My Thanksgiving 2010 season was fantastic. I hit my quota and made a nice chunk of change. Of course, I didn't sleep for nights, lived off energy drinks, and wrecked my back in ways that will leave me in crippling pain for most of this winter. I was excited. I was debuting my new box labels with my logo. I also had my awesome new business cards to attach. The pie boxes were decorated beautifully with ribbons and scarecrows, along with the new labels I was jonesing to show off. They were received fantastically.

My new Wordpress site has increased in traffic since I put out my Thanksgiving Menu link and I get hits from all over the world. Very exciting stuff! I'm still not totally happy with the layout, the background, and a few other minor things, but I guess I just need to be grateful it's getting the job done and making my customers happy. I don't exactly have the extra capital to hire a pro. Who does these days?

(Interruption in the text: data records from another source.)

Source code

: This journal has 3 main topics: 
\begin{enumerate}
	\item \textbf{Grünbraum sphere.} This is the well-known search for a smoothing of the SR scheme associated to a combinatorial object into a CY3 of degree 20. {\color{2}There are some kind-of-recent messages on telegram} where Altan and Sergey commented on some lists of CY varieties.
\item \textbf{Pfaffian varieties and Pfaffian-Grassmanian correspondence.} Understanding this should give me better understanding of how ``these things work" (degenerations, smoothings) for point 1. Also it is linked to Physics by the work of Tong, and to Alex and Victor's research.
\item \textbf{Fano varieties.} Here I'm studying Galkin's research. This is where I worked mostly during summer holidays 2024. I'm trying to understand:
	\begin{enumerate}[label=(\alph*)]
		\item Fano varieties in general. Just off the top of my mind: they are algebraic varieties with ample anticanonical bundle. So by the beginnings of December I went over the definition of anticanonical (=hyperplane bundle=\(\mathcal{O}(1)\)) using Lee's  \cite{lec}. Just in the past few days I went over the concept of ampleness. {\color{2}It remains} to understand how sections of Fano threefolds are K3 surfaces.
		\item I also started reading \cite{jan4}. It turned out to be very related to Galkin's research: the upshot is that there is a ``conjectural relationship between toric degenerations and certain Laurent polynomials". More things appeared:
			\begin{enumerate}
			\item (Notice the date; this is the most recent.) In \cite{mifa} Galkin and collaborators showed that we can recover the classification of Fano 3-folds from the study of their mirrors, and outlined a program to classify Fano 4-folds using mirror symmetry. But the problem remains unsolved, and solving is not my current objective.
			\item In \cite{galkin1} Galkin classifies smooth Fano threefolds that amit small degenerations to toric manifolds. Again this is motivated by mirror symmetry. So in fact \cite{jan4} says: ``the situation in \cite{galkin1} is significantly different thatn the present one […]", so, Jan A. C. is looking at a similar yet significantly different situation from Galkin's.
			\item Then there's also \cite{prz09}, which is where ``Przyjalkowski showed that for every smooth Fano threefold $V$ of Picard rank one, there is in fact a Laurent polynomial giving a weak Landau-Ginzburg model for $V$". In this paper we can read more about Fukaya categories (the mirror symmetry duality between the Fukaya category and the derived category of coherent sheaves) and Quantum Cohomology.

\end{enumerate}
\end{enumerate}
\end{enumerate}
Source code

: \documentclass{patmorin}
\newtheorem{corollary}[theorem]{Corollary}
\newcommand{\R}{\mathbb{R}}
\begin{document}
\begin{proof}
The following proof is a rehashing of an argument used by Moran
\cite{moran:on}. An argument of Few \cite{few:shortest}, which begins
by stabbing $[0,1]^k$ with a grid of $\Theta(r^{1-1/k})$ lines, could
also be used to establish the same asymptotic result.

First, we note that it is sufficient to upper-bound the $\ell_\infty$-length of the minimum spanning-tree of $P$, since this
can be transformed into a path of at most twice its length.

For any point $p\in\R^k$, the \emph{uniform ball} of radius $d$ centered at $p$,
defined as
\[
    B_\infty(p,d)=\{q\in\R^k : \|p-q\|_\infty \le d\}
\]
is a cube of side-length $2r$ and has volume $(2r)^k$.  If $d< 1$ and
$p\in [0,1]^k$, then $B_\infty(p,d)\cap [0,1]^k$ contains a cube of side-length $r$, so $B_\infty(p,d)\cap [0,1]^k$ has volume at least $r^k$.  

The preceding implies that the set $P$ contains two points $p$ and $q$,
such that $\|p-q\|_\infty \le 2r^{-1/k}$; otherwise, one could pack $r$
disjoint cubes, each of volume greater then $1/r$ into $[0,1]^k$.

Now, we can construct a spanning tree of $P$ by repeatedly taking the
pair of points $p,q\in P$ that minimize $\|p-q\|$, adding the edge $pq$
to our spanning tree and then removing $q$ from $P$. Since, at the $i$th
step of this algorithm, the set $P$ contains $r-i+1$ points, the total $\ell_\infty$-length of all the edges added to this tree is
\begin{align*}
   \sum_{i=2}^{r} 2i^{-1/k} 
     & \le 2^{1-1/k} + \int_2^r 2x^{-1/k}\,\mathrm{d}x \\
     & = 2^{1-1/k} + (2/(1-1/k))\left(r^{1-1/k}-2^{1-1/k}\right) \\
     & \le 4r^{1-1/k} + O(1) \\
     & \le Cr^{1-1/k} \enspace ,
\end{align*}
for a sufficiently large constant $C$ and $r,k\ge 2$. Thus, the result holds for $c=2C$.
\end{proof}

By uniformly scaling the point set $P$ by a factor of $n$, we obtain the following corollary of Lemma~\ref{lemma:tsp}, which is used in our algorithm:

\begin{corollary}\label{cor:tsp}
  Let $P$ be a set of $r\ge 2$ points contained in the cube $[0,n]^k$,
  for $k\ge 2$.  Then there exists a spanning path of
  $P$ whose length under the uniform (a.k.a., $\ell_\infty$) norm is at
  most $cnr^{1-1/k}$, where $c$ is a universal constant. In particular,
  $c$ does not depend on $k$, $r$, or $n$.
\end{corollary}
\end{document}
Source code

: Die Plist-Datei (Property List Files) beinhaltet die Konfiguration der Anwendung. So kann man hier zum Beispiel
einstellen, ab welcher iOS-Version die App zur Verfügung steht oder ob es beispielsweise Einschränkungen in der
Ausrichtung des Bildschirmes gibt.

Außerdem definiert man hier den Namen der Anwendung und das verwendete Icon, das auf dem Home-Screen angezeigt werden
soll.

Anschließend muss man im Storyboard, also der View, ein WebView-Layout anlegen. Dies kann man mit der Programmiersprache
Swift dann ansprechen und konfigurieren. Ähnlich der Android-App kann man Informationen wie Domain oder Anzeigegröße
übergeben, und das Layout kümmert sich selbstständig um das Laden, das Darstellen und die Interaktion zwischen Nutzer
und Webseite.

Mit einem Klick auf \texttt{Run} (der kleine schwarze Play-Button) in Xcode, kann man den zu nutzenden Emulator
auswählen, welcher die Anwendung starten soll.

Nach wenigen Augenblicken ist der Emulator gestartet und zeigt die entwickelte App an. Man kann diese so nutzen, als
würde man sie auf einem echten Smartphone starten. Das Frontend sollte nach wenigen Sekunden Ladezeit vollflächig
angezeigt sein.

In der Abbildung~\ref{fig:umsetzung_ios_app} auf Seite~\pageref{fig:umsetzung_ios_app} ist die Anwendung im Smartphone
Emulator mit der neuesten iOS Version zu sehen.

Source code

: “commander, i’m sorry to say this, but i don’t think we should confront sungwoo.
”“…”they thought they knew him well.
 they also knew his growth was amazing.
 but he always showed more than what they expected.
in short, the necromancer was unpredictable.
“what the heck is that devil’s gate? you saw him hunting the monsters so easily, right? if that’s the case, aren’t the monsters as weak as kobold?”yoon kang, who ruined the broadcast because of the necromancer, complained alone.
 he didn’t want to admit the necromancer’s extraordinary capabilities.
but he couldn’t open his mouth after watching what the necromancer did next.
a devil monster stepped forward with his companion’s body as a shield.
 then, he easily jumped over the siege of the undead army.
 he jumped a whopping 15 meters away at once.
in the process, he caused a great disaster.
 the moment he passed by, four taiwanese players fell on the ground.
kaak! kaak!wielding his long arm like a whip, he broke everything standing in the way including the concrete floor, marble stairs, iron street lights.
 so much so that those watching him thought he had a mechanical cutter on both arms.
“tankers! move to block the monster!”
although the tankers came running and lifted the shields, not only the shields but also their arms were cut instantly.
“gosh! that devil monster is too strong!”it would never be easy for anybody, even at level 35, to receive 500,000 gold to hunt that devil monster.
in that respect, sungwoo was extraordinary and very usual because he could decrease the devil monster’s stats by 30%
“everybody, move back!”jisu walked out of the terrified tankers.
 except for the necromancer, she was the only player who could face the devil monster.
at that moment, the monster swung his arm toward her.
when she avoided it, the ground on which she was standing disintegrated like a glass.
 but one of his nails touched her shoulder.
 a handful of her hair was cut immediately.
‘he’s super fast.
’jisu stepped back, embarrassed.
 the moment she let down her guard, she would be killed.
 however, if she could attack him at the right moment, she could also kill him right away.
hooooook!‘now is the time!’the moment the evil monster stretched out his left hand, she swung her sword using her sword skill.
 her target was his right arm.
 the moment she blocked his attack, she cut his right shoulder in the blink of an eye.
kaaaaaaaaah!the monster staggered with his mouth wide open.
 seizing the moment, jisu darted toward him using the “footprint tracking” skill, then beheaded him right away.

Since my Thanksgiving success, I've been booked solid almost every night with dessert gigs and small catering gigs. It's exciting and I enjoy the reactions of the people when they bite into my food, but it's hard doing this by myself. I have not slept since 4:30am Saturday morning! My body is feeling abused and destroyed. My gray matter is turning into mush within my skull. My speech is slurred, and sometimes I'll zone out with my eyes wide open while people talk to me.

To be quite frank, as satisfied as I am doing a job well and making people happy with what I make; I still find myself looking for more. I'm not truly happy and I can't decide if it's my personal life, my business life, or just my entire life in general. In the middle of the night while rolling out my 8th pie crust, I find myself muttering that I just don't think I want to do this anymore. Is that wrong?

I feel like I'm betraying my business by entertaining these thoughts. I have wonderful customers who come back time and time again, with heartwarming compliments and encouragement. I have a mother who bends over backwards to help me when I can't help myself. Still, in all this positive energy, I still feel all alone when it's time to get things done and it's starting to break me.

Mentally, emotionally, and physically my business is growing faster than I can keep up with it. I feel like a mother who had a child too old, and is now too feeble to keep up with him in the park. I feel guilty, but most of all I feel lonely. I miss the partner I had in Joel who could skillfully take the reins when I started to stumble. Put Joel aside, I just miss having someone to back me up when I falter. Maybe I just miss another voice next to my ear reminding me I can do this when the voice in my head is screaming that I can't.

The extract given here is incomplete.